Annals of Indian Academy of Neurology
LETTER TO THE EDITOR
Year
: 2013  |  Volume : 16  |  Issue : 4  |  Page : 738--739

Magnetic resonance imaging and computed tomography scan findings in methanol poisoning


Hossein Sanaei-Zadeh 
 Emergency Room/Division of Medical Toxicology, Hazrat Ali-Asghar (p) Hospital, Shiraz University of Medical Sciences, Shiraz, Iran

Correspondence Address:
Hossein Sanaei-Zadeh
Division of Medical Toxicology, Emergency Room, Hazrat Ali Asghar (p) Hospital, Shiraz University of Medical Sciences, Shiraz
Iran




How to cite this article:
Sanaei-Zadeh H. Magnetic resonance imaging and computed tomography scan findings in methanol poisoning.Ann Indian Acad Neurol 2013;16:738-739


How to cite this URL:
Sanaei-Zadeh H. Magnetic resonance imaging and computed tomography scan findings in methanol poisoning. Ann Indian Acad Neurol [serial online] 2013 [cited 2019 Nov 17 ];16:738-739
Available from: http://www.annalsofian.org/text.asp?2013/16/4/738/120446


Full Text

Sir,

I enjoyed reading the article titled "A rare presentation of methanol toxicity" that was published in your journal. [1] The authors mention that brain lesions typically described in methanol poisoning are in the form of hemorrhagic and non-hemorrhagic necrosis of the basal ganglia and sub-cortical white matter and to their knowledge, lesions in the parietal, temporal, or frontal areas of cerebrum and cerebellar hemispheres have rarely been reported in these patients to date.
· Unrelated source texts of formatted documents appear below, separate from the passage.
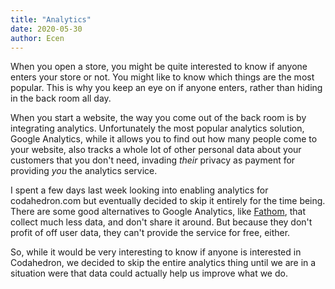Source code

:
 ```yaml
---
title: "Analytics"
date: 2020-05-30
author: Ecen
---
```


When you open a store, you might be quite interested to know if anyone enters your store or not. You might like to know which things are the most popular. This is why you keep an eye on if anyone enters, rather than hiding in the back room all day.

When you start a website, the way you come out of the back room is by integrating analytics. Unfortunately the most popular analytics solution, Google Analytics, while it allows you to find out how many people come to your website, also tracks a whole lot of other personal data about your customers that you don't need, invading _their_ privacy as payment for providing _you_ the analytics service.

I spent a few days last week looking into enabling analytics for codahedron.com but eventually decided to skip it entirely for the time being. There are some good alternatives to Google Analytics, like [Fathom](https://usefathom.com/), that collect much less data, and don't share it around. But because they don't profit of off user data, they can't provide the service for free, either.

So, while it would be very interesting to know if anyone is interested in Codahedron, we decided to skip the entire analytics thing until we are in a situation were that data could actually help us improve what we do.
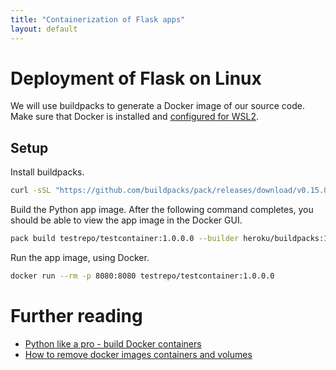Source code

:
 ```yaml
---
title: "Containerization of Flask apps"
layout: default
---
```

# Deployment of Flask on Linux
We will use buildpacks to generate a Docker image of our source code. Make sure that Docker is installed and [configured for WSL2](wsl.md).


## Setup
Install buildpacks.
```bash
curl -sSL "https://github.com/buildpacks/pack/releases/download/v0.15.0/pack-v0.15.0-linux.tgz" | sudo tar -C /usr/local/bin/ --no-same-owner -xzv pack
```

Build the Python app image. After the following command completes, you should be able to view the app image in the Docker GUI.
```bash
pack build testrepo/testcontainer:1.0.0.0 --builder heroku/buildpacks:18
```

Run the app image, using Docker.
```bash
docker run --rm -p 8080:8080 testrepo/testcontainer:1.0.0.0
```

# Further reading
* [Python like a pro - build Docker containers](https://tanzu.vmware.com/developer/guides/python/cnb-gs-python/)
* [How to remove docker images containers and volumes](https://www.digitalocean.com/community/tutorials/how-to-remove-docker-images-containers-and-volumes)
Therefore, after the presentation of the magnetic resonance imaging (MRI) findings in their patient's brain, the authors state that their case is a rare presentation of infarct in bilateral parasagittal, parieto-occipital and cerebellar regions of the brain. It should be noted that a previously published article, [2] however, gave information about 42 patients with acute methanol poisoning. Of them, 28 (66.6%) had a total of 55 pathological findings on their brain computed tomography (CT) scans, 5 (17.9%) and 7 (25%) of which were bilateral parasagittal hypodense white matter lesions in the occipital and frontal lobes, respectively. In addition, other authors had not only previously reported the same lesions as that of the present Gupta's case but also lesions in the frontal and temporal lobes in the brain CT and MRI of the methanol-poisoned patients. [3],[4],[5],[6],[7],[8],[9],[10],[11],[12],[13] This shows that the uni- or bilateral parasagittal, parietal, frontal, temporal, occipital, and cerebellar lesions seen on CT scan and MRI of the brain are documented and not rare complications of methanol poisoning although all these lesions may not concomitantly be present in a single case. If the authors had performed a simple search using PubMed, Google Scholar or SCOPUS, they could easily have retrieved the above-mentioned studies. I suggest the authors to perform an accurate search for their review of the literature.